> Source information
——————————
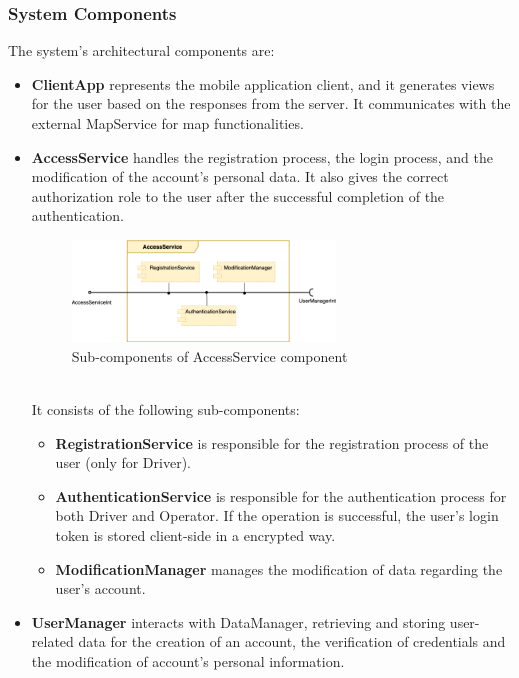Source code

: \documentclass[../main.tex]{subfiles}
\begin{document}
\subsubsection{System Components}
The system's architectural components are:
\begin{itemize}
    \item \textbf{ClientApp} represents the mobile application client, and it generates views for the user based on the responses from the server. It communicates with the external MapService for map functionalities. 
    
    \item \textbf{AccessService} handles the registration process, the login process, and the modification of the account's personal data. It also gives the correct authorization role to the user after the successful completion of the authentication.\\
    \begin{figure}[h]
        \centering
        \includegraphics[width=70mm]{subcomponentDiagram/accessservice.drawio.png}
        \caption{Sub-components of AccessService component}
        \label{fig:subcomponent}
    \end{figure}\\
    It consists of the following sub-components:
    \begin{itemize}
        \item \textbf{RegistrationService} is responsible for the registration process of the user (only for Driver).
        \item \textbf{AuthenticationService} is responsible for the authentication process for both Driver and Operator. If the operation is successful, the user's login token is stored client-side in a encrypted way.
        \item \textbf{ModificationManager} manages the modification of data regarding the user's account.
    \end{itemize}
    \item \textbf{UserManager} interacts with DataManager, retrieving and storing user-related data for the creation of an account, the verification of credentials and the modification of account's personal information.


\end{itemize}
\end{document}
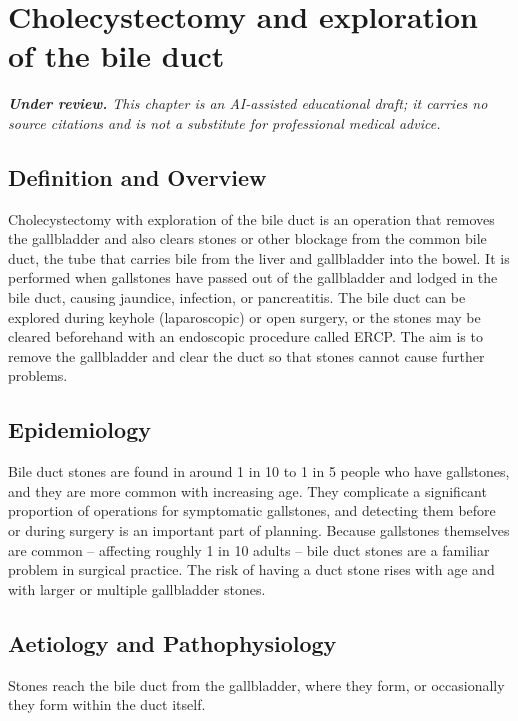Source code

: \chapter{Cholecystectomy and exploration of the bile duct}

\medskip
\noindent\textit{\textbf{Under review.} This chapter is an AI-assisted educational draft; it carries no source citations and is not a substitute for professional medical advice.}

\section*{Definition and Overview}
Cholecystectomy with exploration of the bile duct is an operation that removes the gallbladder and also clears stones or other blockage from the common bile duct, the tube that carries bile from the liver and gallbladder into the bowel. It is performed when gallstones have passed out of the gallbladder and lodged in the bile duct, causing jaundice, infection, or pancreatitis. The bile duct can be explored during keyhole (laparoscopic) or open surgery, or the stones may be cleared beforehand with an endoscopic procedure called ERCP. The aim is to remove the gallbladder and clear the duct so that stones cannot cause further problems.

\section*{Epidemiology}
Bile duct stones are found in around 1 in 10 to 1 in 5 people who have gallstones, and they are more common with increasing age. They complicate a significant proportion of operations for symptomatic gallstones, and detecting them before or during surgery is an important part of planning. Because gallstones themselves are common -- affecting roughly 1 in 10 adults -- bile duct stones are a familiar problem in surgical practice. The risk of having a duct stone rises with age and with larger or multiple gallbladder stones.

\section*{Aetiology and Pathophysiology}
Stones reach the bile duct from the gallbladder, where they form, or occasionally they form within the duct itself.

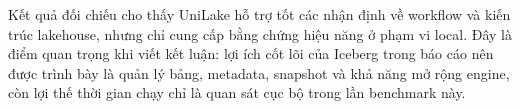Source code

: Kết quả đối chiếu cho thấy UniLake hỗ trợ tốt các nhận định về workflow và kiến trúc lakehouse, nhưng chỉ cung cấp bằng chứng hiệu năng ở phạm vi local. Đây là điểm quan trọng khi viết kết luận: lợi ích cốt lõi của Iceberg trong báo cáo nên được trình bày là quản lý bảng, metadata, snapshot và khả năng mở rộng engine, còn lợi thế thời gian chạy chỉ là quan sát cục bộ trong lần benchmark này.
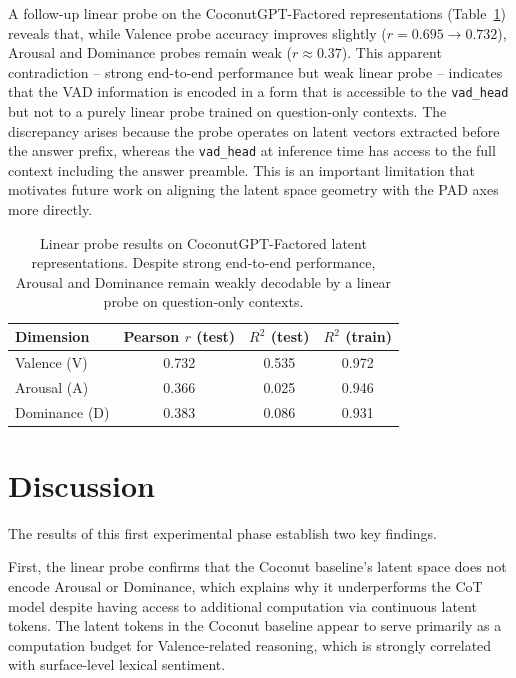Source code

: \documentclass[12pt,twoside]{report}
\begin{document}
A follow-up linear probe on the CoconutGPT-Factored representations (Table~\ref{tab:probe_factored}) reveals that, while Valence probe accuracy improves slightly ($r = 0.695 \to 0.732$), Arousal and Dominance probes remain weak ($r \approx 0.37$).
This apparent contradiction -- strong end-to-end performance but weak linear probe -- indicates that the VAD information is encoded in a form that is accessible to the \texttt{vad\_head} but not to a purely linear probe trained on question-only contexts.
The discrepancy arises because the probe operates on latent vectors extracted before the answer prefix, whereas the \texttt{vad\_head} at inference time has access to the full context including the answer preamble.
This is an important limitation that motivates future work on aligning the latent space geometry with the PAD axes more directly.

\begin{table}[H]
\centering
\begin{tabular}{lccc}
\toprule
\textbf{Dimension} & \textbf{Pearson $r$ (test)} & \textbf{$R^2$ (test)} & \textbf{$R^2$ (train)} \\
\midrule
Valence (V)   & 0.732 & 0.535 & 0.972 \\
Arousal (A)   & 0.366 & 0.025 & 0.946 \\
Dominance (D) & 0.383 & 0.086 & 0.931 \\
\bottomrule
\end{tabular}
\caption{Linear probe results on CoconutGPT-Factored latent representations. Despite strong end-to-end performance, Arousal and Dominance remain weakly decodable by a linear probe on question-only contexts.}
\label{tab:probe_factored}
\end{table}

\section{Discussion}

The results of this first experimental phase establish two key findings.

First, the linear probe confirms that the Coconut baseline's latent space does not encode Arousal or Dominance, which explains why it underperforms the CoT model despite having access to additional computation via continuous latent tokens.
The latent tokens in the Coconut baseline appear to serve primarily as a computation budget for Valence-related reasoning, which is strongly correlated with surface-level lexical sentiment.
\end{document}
——————————
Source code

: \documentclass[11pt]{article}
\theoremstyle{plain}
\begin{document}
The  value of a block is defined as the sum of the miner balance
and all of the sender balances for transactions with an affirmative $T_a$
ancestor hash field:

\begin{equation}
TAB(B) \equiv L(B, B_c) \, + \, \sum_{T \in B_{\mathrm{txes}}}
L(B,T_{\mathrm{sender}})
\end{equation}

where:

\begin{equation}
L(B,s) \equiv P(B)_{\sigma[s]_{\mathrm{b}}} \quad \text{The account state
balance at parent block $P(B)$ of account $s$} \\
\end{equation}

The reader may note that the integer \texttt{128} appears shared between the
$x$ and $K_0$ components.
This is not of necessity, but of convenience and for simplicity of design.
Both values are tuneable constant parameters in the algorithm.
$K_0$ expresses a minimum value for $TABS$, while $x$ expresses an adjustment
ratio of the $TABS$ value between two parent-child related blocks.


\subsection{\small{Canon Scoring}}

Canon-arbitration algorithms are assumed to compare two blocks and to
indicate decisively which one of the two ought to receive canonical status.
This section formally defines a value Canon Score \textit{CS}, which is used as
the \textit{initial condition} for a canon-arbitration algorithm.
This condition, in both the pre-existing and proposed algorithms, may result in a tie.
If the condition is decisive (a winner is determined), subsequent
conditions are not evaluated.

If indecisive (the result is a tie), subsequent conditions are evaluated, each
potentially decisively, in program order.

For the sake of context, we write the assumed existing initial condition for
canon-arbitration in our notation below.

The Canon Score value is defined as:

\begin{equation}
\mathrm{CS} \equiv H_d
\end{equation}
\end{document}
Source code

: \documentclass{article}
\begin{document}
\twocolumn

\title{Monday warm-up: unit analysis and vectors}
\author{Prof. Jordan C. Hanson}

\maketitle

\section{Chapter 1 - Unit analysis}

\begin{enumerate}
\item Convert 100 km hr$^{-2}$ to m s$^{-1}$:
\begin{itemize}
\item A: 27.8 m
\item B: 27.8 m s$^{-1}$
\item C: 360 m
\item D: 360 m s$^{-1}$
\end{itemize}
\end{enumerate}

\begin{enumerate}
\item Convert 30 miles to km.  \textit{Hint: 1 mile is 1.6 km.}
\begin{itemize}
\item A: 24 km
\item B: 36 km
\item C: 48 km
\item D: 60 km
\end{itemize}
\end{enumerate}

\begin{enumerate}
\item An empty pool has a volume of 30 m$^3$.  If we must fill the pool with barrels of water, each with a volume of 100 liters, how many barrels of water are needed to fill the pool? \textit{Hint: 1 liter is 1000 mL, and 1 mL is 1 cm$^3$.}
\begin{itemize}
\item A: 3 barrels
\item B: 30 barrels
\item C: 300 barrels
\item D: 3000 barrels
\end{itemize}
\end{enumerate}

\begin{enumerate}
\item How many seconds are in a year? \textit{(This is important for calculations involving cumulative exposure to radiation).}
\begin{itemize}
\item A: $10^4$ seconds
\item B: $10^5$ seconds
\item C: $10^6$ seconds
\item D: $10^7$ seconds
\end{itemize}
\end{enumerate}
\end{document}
——————————
> Directions for this task
Where the string "from" appears in a line of the entries above, return that line.

> Finished task
    \item \textbf{ClientApp} represents the mobile application client, and it generates views for the user based on the responses from the server. It communicates with the external MapService for map functionalities. 
Cholecystectomy with exploration of the bile duct is an operation that removes the gallbladder and also clears stones or other blockage from the common bile duct, the tube that carries bile from the liver and gallbladder into the bowel. It is performed when gallstones have passed out of the gallbladder and lodged in the bile duct, causing jaundice, infection, or pancreatitis. The bile duct can be explored during keyhole (laparoscopic) or open surgery, or the stones may be cleared beforehand with an endoscopic procedure called ERCP. The aim is to remove the gallbladder and clear the duct so that stones cannot cause further problems.
Stones reach the bile duct from the gallbladder, where they form, or occasionally they form within the duct itself.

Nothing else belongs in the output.